The diesel-and gas-powered reciprocating engine still presents a strong economic value proposition for most mining operations and its environmental value continues to improve with advancements in emissions reduction technology and the availability of cleaner burning fuels such as Liquified Natural Gas (LNG).
Caterpillar’s new Dynamic Gas Blending (DGB) system is a sensible step towards reducing exhaust emissions and has been introduced to help mining operations achieve greater sustainability and value in their operations.
As the name suggests, the DGB system dynamically utilises a combination of gas and diesel, automatically maximising LNG usage to displace diesel without impacting performance. By reducing overall diesel consumption, the system allows operators to reduce fuel spend and extend asset life.
The system can be fitted in the factory to new equipment or provided as a conversion kit for existing mining trucks. That includes dual fuel tanks which fit into the same footprint as a standard diesel tank, engine and chassis conversion kits, and the software required to control and optimise fuel delivery. Rebuilding an existing mining truck presents a perfect opportunity to utilise the conversion kit.

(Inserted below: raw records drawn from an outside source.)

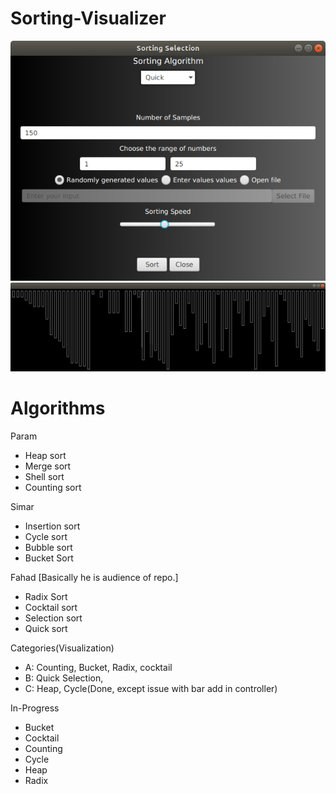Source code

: # Sorting-Visualizer

![](src/Screenshot%20from%202020-06-02%2015-27-48.png)
![](src/Screenshot%20from%202020-06-02%2015-32-01.png)

# Algorithms

Param
* Heap sort
* Merge sort
* Shell sort
* Counting sort

Simar
* Insertion sort
* Cycle sort
* Bubble sort
* Bucket Sort

Fahad [Basically he is audience of repo.]
* Radix Sort
* Cocktail sort
* Selection sort
* Quick sort

Categories(Visualization)

* A: Counting, Bucket, Radix, cocktail
* B: Quick Selection,
* C: Heap, Cycle(Done, except issue with bar add in controller)


In-Progress
* Bucket
* Cocktail
* Counting
* Cycle
* Heap
* Radix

According to WesTrac NSW Mining Business Manager Gary Rayner, the DGB system is currently supported in larger haul trucks including the 785C and 793D Cat mining trucks.
“It's estimated that customers who use this technology will save considerably on fuel costs using DGB compared to straight diesel,” Gary said.
“The other benefit is that to convert to DGB, you don't actually have to remove the engine or open it up to the elements. You can install the product while the engine is still in the truck.”
To learn more about DGB technology, watch the explainer video below.
According to WesTrac WA Account Manager Mining Paul Niven, DGB is well suited to remote operations in regions where diesel quality may fluctuate.
“LNG is consistent wherever it is, but in areas where there could be issues with diesel quality and contamination, the DGB system could be very beneficial,” Paul said.
“By blending LNG with diesel, there’s a higher-octane content so it burns a lot cleaner, cleans and protects the engine and therefore means lower exhaust emissions and better efficiency.”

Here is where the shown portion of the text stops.